Stored items from a collection
********************

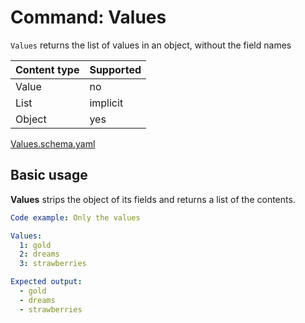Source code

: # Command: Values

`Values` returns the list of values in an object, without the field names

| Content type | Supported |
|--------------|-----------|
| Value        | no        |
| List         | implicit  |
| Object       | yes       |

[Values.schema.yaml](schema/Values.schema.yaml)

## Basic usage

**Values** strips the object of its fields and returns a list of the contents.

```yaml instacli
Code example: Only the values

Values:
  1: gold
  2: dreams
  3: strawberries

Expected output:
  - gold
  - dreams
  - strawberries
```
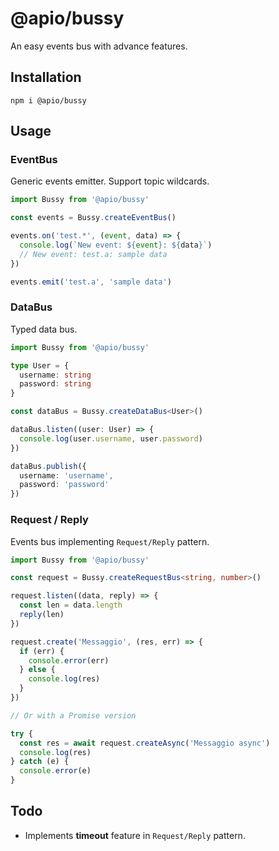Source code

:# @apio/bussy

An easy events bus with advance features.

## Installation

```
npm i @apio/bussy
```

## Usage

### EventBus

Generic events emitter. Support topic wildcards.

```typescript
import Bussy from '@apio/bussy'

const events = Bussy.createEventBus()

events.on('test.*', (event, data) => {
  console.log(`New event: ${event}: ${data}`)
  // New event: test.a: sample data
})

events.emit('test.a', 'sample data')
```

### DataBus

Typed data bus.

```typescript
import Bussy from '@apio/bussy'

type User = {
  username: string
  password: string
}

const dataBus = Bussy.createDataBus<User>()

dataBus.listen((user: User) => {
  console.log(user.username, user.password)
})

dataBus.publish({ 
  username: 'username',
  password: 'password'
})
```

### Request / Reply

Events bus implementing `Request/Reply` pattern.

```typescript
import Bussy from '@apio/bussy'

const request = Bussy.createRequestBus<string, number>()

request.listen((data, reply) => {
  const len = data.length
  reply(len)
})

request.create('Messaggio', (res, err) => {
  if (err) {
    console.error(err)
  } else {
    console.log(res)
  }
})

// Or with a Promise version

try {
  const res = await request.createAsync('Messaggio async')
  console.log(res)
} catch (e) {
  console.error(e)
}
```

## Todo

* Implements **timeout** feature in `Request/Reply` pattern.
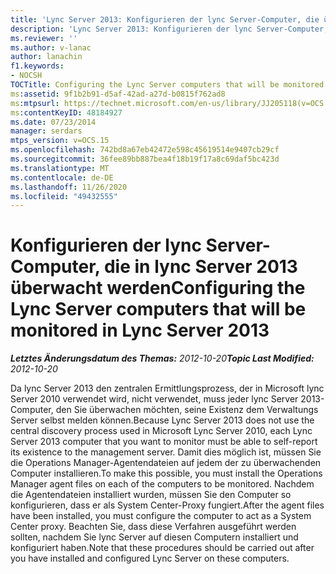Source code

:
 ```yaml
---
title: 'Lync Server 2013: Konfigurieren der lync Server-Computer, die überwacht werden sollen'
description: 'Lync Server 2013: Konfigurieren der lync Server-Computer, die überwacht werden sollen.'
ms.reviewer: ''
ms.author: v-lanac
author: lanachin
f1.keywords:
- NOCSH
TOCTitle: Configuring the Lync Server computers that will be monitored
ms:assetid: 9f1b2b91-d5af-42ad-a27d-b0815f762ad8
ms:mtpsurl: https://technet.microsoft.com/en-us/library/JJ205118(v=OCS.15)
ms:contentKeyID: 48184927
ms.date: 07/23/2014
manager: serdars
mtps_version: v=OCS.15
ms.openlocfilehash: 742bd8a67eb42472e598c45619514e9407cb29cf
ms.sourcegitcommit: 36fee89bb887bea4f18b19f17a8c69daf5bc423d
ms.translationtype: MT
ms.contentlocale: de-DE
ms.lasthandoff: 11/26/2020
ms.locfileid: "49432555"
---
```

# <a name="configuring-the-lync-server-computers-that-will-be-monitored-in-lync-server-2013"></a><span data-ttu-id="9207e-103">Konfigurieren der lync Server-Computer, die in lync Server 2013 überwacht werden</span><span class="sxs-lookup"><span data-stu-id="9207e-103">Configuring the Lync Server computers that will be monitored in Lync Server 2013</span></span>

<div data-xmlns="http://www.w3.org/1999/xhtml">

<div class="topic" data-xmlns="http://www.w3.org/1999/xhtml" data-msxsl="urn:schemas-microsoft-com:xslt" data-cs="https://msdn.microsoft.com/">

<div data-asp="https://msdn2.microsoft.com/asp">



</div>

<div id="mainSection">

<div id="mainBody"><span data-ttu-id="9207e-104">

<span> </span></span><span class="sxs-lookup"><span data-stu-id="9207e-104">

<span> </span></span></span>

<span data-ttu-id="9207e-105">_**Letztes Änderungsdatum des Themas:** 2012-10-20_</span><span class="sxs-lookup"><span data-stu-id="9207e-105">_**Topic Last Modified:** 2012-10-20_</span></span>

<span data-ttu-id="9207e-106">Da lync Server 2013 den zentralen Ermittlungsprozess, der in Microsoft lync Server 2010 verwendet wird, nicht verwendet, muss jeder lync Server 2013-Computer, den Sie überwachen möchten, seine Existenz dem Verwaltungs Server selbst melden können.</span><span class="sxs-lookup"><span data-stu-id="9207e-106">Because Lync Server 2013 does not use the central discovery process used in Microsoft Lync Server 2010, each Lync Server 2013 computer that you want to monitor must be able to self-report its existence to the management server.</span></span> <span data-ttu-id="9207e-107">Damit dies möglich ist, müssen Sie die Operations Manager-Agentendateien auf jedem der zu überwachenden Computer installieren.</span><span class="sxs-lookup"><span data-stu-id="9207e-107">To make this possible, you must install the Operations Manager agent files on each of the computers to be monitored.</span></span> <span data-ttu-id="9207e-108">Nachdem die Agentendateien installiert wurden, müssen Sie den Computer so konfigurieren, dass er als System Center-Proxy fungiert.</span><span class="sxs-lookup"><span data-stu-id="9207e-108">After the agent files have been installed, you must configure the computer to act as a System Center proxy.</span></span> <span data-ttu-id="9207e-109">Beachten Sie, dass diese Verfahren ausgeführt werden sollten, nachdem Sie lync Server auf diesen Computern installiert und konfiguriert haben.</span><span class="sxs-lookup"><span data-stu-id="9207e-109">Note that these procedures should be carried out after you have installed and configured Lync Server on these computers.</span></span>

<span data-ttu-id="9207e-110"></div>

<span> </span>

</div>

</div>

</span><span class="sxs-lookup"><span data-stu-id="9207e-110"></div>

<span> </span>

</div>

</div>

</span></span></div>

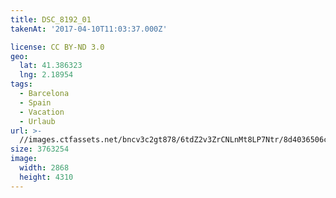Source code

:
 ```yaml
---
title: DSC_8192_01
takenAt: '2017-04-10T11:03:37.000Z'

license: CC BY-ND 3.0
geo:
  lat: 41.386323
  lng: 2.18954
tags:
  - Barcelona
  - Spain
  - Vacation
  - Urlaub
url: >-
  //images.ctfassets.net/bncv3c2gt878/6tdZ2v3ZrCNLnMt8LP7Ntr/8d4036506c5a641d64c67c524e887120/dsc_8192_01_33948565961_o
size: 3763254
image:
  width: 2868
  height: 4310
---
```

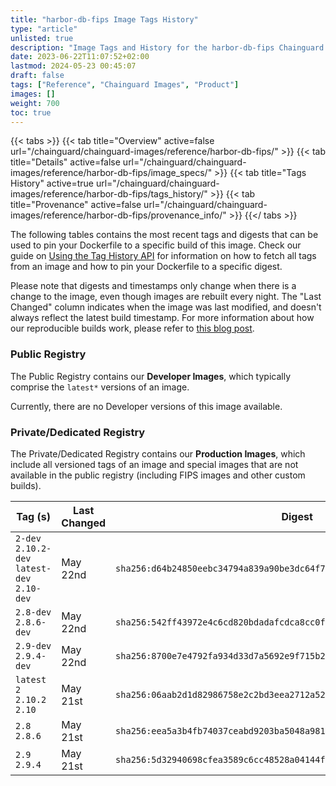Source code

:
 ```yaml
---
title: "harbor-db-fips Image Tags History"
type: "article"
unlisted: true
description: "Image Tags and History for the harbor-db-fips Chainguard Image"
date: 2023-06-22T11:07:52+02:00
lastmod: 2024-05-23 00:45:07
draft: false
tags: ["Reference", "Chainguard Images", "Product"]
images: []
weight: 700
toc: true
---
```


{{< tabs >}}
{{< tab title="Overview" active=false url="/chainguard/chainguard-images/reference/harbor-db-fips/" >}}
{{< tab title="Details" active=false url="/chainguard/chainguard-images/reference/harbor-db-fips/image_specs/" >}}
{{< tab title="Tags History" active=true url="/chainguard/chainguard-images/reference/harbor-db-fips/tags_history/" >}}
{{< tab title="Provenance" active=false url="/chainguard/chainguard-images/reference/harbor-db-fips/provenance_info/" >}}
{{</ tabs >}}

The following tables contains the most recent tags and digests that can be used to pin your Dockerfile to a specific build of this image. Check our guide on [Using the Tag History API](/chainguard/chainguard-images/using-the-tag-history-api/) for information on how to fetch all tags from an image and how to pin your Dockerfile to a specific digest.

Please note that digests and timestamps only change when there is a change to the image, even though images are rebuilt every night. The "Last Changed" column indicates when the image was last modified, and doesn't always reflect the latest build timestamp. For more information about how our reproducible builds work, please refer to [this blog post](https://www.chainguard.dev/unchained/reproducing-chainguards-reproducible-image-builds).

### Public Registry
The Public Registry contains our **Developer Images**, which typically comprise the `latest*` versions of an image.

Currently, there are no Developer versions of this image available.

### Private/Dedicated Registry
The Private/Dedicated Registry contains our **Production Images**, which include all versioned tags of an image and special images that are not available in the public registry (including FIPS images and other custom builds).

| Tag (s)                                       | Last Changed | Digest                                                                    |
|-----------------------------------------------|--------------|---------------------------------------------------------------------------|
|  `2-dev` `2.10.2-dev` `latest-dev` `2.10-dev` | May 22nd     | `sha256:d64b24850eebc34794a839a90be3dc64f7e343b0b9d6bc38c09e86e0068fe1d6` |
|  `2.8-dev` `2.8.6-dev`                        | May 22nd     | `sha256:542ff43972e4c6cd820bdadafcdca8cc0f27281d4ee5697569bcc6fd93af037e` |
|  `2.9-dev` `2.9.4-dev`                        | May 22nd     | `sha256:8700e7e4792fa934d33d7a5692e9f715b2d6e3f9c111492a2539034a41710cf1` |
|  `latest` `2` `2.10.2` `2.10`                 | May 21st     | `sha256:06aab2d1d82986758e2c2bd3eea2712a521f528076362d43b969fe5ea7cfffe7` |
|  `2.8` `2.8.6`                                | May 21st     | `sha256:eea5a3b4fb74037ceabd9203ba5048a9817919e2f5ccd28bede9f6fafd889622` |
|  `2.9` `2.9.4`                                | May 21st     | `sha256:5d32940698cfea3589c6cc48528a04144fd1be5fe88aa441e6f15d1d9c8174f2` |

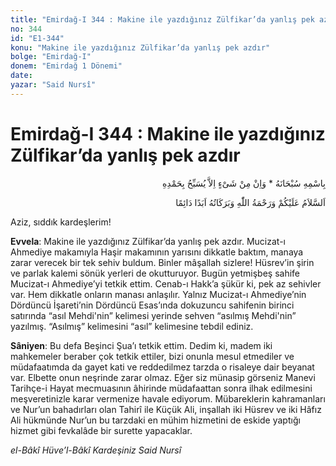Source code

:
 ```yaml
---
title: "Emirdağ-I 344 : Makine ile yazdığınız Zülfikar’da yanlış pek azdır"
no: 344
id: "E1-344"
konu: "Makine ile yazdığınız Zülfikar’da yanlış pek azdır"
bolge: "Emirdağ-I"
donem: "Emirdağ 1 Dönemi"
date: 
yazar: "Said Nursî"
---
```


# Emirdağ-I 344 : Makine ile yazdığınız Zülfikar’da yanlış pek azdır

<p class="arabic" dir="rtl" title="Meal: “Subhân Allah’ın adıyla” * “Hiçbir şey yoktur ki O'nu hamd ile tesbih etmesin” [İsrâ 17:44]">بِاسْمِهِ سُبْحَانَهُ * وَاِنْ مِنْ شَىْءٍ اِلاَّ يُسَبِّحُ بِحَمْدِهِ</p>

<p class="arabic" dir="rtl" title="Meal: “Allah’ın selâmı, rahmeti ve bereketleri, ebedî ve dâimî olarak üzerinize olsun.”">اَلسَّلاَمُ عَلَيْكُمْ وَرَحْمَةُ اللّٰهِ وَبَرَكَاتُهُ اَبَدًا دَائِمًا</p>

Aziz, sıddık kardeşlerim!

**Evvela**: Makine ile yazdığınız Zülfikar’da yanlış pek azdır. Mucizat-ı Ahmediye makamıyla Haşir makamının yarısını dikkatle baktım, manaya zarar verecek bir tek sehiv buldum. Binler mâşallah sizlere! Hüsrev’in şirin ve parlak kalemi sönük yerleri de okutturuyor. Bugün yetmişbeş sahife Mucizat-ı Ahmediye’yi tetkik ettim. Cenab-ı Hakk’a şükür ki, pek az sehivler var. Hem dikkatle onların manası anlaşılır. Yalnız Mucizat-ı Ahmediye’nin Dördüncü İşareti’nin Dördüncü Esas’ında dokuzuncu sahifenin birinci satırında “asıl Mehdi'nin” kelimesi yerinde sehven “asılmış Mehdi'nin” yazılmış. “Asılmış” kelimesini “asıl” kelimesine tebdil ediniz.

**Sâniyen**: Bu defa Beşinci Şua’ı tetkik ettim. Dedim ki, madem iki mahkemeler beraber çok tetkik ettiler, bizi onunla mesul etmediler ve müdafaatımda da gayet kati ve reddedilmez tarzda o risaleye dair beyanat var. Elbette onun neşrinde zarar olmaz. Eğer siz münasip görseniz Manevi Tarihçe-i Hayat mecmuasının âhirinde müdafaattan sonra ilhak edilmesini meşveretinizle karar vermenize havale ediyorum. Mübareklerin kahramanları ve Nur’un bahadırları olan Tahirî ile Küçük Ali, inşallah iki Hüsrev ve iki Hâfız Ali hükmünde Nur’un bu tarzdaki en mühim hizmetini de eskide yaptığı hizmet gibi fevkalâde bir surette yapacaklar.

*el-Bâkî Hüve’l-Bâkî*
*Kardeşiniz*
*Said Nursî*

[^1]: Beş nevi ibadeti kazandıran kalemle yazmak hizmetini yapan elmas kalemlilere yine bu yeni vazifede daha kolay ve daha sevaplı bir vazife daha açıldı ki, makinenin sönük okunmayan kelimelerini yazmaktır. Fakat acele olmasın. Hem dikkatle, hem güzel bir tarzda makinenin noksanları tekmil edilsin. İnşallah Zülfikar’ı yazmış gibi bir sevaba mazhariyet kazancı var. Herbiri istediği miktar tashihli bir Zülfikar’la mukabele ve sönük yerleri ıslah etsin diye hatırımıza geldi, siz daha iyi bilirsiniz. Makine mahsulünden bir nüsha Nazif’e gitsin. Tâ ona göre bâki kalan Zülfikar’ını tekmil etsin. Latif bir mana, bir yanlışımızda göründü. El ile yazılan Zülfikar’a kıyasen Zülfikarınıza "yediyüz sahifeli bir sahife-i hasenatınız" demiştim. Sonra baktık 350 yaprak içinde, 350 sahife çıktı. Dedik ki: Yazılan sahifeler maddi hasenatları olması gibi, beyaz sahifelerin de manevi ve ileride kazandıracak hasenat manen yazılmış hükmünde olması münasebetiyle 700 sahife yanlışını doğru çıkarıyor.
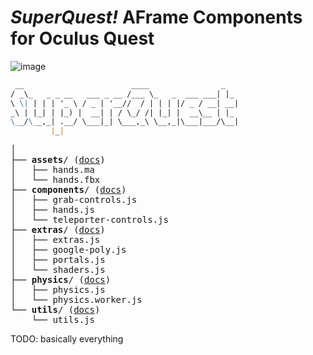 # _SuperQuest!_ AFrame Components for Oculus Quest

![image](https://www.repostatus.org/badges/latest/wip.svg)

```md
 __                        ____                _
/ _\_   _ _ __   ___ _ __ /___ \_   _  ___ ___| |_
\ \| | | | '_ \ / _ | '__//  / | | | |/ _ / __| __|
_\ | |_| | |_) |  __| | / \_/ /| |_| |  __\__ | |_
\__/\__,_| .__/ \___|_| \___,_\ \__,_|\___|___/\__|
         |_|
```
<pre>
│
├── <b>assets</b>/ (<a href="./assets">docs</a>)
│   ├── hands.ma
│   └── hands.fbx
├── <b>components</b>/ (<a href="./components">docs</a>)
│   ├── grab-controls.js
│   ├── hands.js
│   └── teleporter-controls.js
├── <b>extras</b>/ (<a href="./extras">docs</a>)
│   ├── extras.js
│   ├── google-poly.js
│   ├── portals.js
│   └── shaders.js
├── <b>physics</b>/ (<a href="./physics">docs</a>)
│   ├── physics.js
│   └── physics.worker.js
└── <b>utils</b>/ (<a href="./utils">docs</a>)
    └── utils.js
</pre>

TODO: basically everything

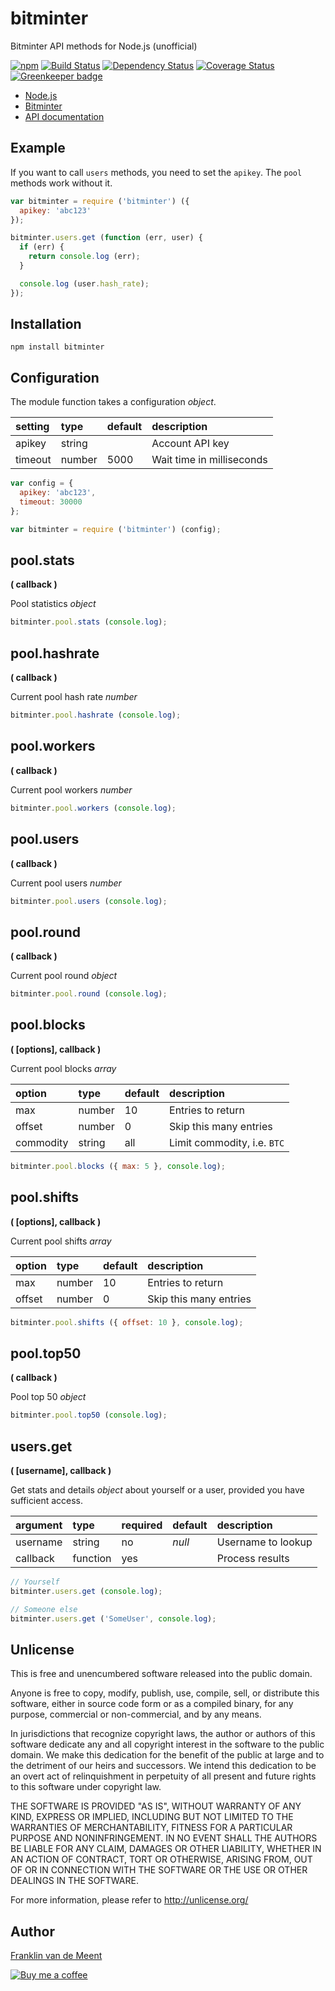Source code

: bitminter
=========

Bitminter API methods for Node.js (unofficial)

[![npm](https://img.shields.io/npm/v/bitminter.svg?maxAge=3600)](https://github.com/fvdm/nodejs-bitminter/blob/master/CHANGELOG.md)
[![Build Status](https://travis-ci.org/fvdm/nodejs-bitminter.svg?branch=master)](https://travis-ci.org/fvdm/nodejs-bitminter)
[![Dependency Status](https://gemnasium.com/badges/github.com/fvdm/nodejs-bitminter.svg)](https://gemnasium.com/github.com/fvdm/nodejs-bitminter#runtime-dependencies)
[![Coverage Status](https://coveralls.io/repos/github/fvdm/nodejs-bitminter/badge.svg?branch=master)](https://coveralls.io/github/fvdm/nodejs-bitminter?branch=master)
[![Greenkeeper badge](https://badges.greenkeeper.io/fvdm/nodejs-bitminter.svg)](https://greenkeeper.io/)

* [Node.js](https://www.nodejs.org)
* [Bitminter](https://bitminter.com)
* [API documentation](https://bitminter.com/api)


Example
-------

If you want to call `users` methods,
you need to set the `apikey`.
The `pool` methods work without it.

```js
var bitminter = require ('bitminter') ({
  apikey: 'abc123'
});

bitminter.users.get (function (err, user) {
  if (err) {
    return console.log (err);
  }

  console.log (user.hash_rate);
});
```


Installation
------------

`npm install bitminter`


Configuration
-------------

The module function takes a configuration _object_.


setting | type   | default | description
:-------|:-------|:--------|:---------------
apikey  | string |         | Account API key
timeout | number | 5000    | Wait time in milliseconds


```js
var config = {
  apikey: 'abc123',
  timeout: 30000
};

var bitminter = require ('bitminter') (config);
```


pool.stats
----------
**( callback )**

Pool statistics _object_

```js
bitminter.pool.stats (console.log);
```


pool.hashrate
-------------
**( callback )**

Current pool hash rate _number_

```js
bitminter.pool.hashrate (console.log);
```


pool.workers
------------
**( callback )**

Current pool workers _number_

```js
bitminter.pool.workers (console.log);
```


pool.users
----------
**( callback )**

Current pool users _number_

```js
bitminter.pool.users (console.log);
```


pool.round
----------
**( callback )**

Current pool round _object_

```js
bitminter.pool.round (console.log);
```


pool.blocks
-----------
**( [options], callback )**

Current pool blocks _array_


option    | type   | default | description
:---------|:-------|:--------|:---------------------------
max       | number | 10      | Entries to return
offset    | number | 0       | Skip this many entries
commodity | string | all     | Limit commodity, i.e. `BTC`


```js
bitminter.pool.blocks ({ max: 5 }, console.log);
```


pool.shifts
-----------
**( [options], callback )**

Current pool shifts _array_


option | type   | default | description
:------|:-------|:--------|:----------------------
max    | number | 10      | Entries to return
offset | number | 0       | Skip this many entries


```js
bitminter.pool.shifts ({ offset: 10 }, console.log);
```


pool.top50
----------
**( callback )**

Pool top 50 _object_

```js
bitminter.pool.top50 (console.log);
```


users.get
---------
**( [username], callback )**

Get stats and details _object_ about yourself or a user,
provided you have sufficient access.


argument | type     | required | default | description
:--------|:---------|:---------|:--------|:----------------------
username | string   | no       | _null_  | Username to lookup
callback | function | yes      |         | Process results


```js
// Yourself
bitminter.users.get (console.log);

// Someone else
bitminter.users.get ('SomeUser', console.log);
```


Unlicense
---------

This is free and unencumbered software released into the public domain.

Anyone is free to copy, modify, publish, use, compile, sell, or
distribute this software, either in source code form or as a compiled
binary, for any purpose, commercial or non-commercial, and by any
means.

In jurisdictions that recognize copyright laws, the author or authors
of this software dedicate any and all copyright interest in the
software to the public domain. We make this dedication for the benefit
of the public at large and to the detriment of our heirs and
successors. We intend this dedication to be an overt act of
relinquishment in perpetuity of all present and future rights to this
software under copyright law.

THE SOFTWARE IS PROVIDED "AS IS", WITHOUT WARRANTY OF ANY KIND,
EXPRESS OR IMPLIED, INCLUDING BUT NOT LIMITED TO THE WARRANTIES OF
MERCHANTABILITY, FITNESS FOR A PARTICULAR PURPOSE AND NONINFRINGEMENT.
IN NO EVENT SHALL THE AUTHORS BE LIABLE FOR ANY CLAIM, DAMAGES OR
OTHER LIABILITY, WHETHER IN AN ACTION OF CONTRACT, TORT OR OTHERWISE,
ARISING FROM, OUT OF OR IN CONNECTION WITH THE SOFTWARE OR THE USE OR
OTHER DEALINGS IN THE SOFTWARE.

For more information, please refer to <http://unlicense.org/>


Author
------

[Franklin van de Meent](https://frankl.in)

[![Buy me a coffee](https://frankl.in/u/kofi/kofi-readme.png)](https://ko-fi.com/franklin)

********************

EXERCISE AIM:
In the data above, which lines include "apikey"? Return those lines.

ANSWER AREA:
you need to set the `apikey`.
  apikey: 'abc123'
apikey  | string |         | Account API key
  apikey: 'abc123',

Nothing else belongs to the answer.